The importance of testing in controlling the spread of coronavirus is becoming clear. South Korea reported only 74 cases on March 17; it was 909 on Feb. 29. The fact that Canada has not been hit as hard as the US is being credited to earlier social distancing measures and more widespread testing.
The reasons for the lack of widespread testing cannot be boiled down to 1 or 2 factors. However, it is obvious that we need better research logistics management to increase testing capacity.
Coronavirus Test Development in the US
To illustrate this need, let’s examine the attempts made by the US authorities to develop tests for the novel coronavirus. After the outbreak in China, researchers in Germany quickly developed a PCR (polymerase chain reaction) test. The World Health Organization (WHO) immediately adopted this test and encouraged countries to mass-produce it and start testing. South Korea did this very quickly.

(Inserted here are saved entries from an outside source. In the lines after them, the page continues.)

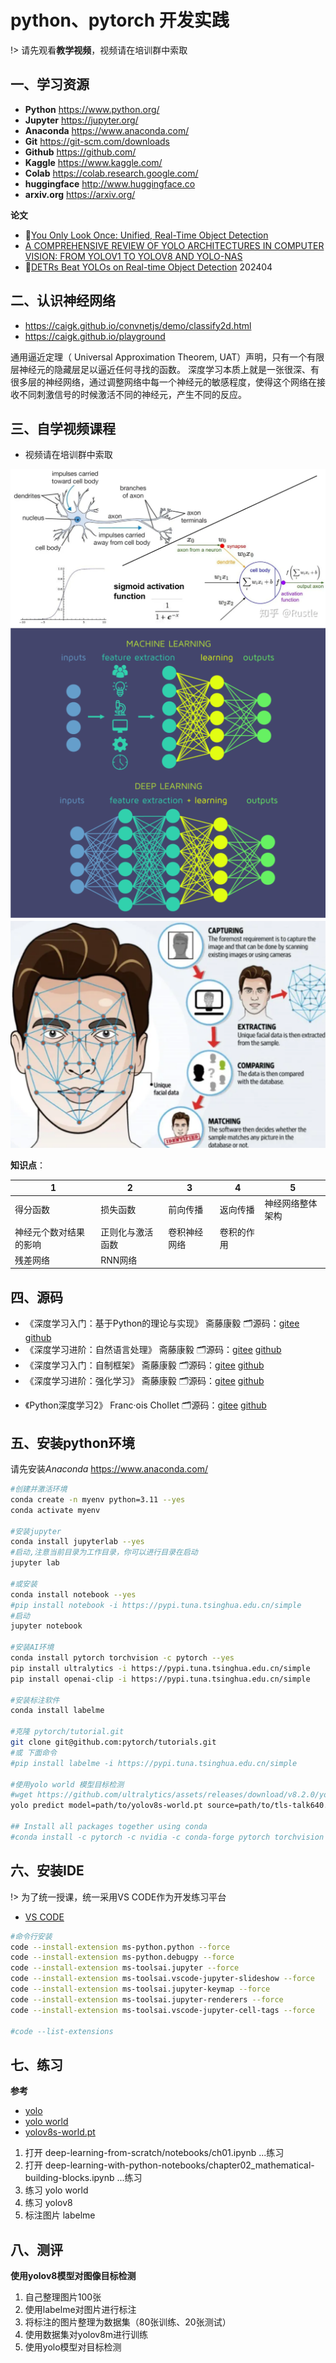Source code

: # python、pytorch 开发实践

!> 请先观看**教学视频**，视频请在培训群中索取

## 一、学习资源

* **Python** <https://www.python.org/>
* **Jupyter** <https://jupyter.org/>
* **Anaconda** <https://www.anaconda.com/>
* **Git** <https://git-scm.com/downloads>
* **Github** <https://github.com/>
* **Kaggle** <https://www.kaggle.com/>
* **Colab**  <https://colab.research.google.com/>
* **huggingface** <http://www.huggingface.co>
* **arxiv.org** <https://arxiv.org/>

**论文**

* 🌷[You Only Look Once: Unified, Real-Time Object Detection](papers/arxiv.org.abs.1506.02640v5.pdf ':ignore')
* [A COMPREHENSIVE REVIEW OF YOLO ARCHITECTURES IN COMPUTER VISION: FROM YOLOV1 TO YOLOV8 AND YOLO-NAS](papers/arxiv.org.pdf.2304.00501v7.pdf ':ignore')
* 🌷[DETRs Beat YOLOs on Real-time Object Detection](papers/arxiv.org.pdf.2304.08069v3.pdf ':ignore') 202404

## 二、认识神经网络

* <https://caigk.github.io/convnetjs/demo/classify2d.html>
* <https://caigk.github.io/playground>

通用逼近定理（ Universal Approximation Theorem, UAT）声明，只有一个有限层神经元的隐藏层足以逼近任何寻找的函数。
深度学习本质上就是一张很深、有很多层的神经网络，通过调整网络中每一个神经元的敏感程度，使得这个网络在接收不同刺激信号的时候激活不同的神经元，产生不同的反应。

## 三、自学视频课程

* 视频请在培训群中索取

![神经元](images/nn.png)
![ml vs dl](images/ml_dl.png ':size=400')
![face](images/face.png ':size=400')

**知识点**：

| 1 | 2 | 3 | 4 | 5 |
| --- | ----------- | ----------- | ----------- | ----------- |
| 得分函数 | 损失函数 | 前向传播 | 返向传播 | 神经网络整体架构 |
| 神经元个数对结果的影响 | 正则化与激活函数 | 卷积神经网络 | 卷积的作用 |  |
| 残差网络 | RNN网络 |  |  |  |

## 四、源码

* 《深度学习入门：基于Python的理论与实现》 斋藤康毅 🗂️源码：[gitee](https://gitee.com/mirrors_oreilly-japan/deep-learning-from-scratch)  [github](https://github.com/oreilly-japan/deep-learning-from-scratch)
* 《深度学习进阶：自然语言处理》 斋藤康毅 🗂️源码：[gitee](https://gitee.com/mirrors_oreilly-japan/deep-learning-from-scratch-2)  [github](https://github.com/oreilly-japan/deep-learning-from-scratch-2)
* 《深度学习入门：自制框架》 斋藤康毅 🗂️源码：[gitee](https://gitee.com/mirrors_oreilly-japan/deep-learning-from-scratch-3)  [github](https://github.com/oreilly-japan/deep-learning-from-scratch-3)
* 《深度学习进阶：强化学习》 斋藤康毅 🗂️源码：[gitee](https://gitee.com/caigk/deep-learning-from-scratch-4)  [github](https://github.com/oreilly-japan/deep-learning-from-scratch-4)
<!-- * 《深度学习：生成神经网格》 斋藤康毅 🗂️源码：[gitee](https://gitee.com/mirrors_oreilly-japan/deep-learning-from-scratch-5)  [github]( https://github.com/oreilly-japan/deep-learning-from-scratch-5) -->
* 《Python深度学习2》 Franc·ois Chollet 🗂️源码：[gitee](https://gitee.com/caigk/deep-learning-with-python-notebooks)  [github](https://github.com/caigk/deep-learning-with-python-notebooks)

## 五、安装python环境

请先安装*Anaconda* https://www.anaconda.com/

```bash
#创建并激活环境
conda create -n myenv python=3.11 --yes
conda activate myenv

#安装jupyter
conda install jupyterlab --yes
#启动,注意当前目录为工作目录，你可以进行目录在启动
jupyter lab

#或安装
conda install notebook --yes
#pip install notebook -i https://pypi.tuna.tsinghua.edu.cn/simple
#启动
jupyter notebook

#安装AI环境
conda install pytorch torchvision -c pytorch --yes
pip install ultralytics -i https://pypi.tuna.tsinghua.edu.cn/simple
pip install openai-clip -i https://pypi.tuna.tsinghua.edu.cn/simple

#安装标注软件
conda install labelme

#克隆 pytorch/tutorial.git
git clone git@github.com:pytorch/tutorials.git
#或 下面命令
#pip install labelme -i https://pypi.tuna.tsinghua.edu.cn/simple

#使用yolo world 模型目标检测
#wget https://github.com/ultralytics/assets/releases/download/v8.2.0/yolov8s-world.pt
yolo predict model=path/to/yolov8s-world.pt source=path/to/tls-talk640.jpg imgsz=640

## Install all packages together using conda
#conda install -c pytorch -c nvidia -c conda-forge pytorch torchvision pytorch-cuda=11.8 ultralytics


```

## 六、安装IDE

!> 为了统一授课，统一采用VS CODE作为开发练习平台

* [VS CODE](https://code.visualstudio.com/)

```bash
#命令行安装
code --install-extension ms-python.python --force
code --install-extension ms-python.debugpy --force
code --install-extension ms-toolsai.jupyter --force
code --install-extension ms-toolsai.vscode-jupyter-slideshow --force
code --install-extension ms-toolsai.jupyter-keymap --force
code --install-extension ms-toolsai.jupyter-renderers --force
code --install-extension ms-toolsai.vscode-jupyter-cell-tags --force

#code --list-extensions
```

## 七、练习

**参考**

* [yolo](https://docs.ultralytics.com/models/)
* [yolo world](https://docs.ultralytics.com/models/yolo-world/)
* [yolov8s-world.pt](https://github.com/ultralytics/assets/releases/download/v8.2.0/yolov8s-world.pt)

1. 打开 deep-learning-from-scratch/notebooks/ch01.ipynb ...练习
1. 打开 deep-learning-with-python-notebooks/chapter02_mathematical-building-blocks.ipynb ...练习
1. 练习 yolo world
1. 练习 yolov8
1. 标注图片 labelme

## 八、测评

**使用yolov8模型对图像目标检测**

1. 自己整理图片100张
2. 使用labelme对图片进行标注
3. 将标注的图片整理为数据集（80张训练、20张测试）
4. 使用数据集对yolov8m进行训练
5. 使用yolo模型对目标检测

The US decided to develop its own variation of the German test. While the Center for Disease Control (CDC) developed this test, labs across the country had to send all of their samples to the CDC in Atlanta for testing.
The race was on. The CDC developed a PCR test that involved a negative control reagent that was meant to guard against false positives – when the test says an individual is infected by the virus but in reality, they are not.
After the CDC developed its test, they sent it to state labs to be validated but several labs noticed that the reagent used for the negative control was faulty. Whether because there was a design flaw or because the reagent became contaminated somewhere along the way, the negative control didn’t work and there was a problem with false positives.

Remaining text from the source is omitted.